Smooth Your Data Without Loosing Local and Global Extremes
In this article, we will describe the impact of data smoothing using the EWMA method (Exponentially Weighted Moving Average), but in two different ways. The first one is classic data smoothing on a window of 60 samples (in our case, 60 days).
Second approach uses multiple consecutive data smoothing, but with a smaller window. In this case, we are smoothing for 2 days, but 30 times (so that the product would be 60). I don’t know is there any name for this approach, but I’ll call it mini-window smoothing (MWS).
Even from a visual comparison (see figures below), it is clear that the second approach obtained significantly better results, and Tables 1 and 2 clearly confirm this in all the metrics we used to compare the results. The second approach has very similar variance, standard deviation and IQR (InterQuartile Range), and the minimum and maximum values are much closer to the original data set.

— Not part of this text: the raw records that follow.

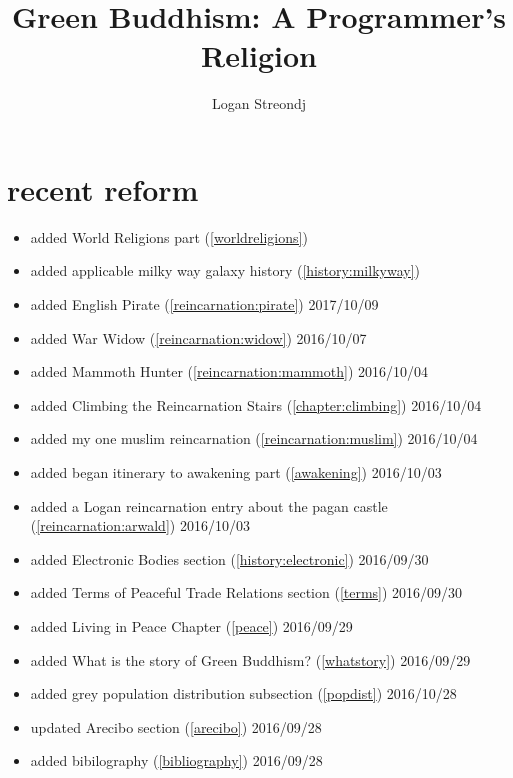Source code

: \documentclass[10pt]{report}
\title{Green Buddhism: A Programmer's Religion}
\author{Logan Streondj \\
  \doclicenseName}
\begin{document}
\maketitle

\section{recent reform}
\begin{itemize}
  \item added World Religions part (\ref{worldreligions})
  \item added applicable milky way galaxy history (\ref{history:milkyway})
  \item added English Pirate (\ref{reincarnation:pirate}) 2017/10/09
  \item added War Widow (\ref{reincarnation:widow}) 2016/10/07
  \item added Mammoth Hunter (\ref{reincarnation:mammoth}) 2016/10/04
  \item added Climbing the Reincarnation Stairs (\ref{chapter:climbing})
2016/10/04
  \item added my one muslim reincarnation (\ref{reincarnation:muslim})
2016/10/04
  \item added began itinerary to awakening part (\ref{awakening}) 2016/10/03
  \item added a Logan reincarnation entry about the pagan castle
(\ref{reincarnation:arwald}) 2016/10/03
  \item added Electronic Bodies section (\ref{history:electronic}) 2016/09/30
  \item added Terms of Peaceful Trade Relations section (\ref{terms}) 2016/09/30
  \item added Living in Peace Chapter (\ref{peace}) 2016/09/29
  \item added What is the story of Green Buddhism? (\ref{whatstory}) 2016/09/29
  \item added grey population distribution subsection (\ref{popdist})
2016/10/28
 \item updated Arecibo section (\ref{arecibo}) 2016/09/28
 \item added bibilography (\ref{bibliography}) 2016/09/28
\end{itemize}
\tableofcontents
 




\printbibliography{}
\label{bibliography}
\end{document}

Also, using the R2 score and Pearson’s correlation coefficient when comparing new datasets with the original dataset confirms that the second dataset has a much higher correlation and similarity than the first one.
This small study used a dataset related to the WTI stock exchange that refers to the US oil market.
Tabular comparison
Visual comparison
Now let’s look at a visual representation of the original dataset, the smoothed datasets obtained using these two approaches and finally a comparison of the original data set with the new two.
Figure 1 shows a line graph of the original data set.
Figure 2 shows a line graph of the smoothed data set using the first approach (1x60 days).
Figure 3 shows a line graph of the smoothed data set using the second approach (2x30 days).
Figures 4 and 5 graphically compare the first and second approaches with the original data set, respectively.
Conclusion
Based on the provided tables and figures, it is evident that the second approach better preserves the distribution, extreme values, and smaller movements (which were previously crucial) compared to the first approach. However, while it effectively smooths the data, it also eliminates outliers. I hope you found this article insightful and consider employing this approach in your upcoming projects.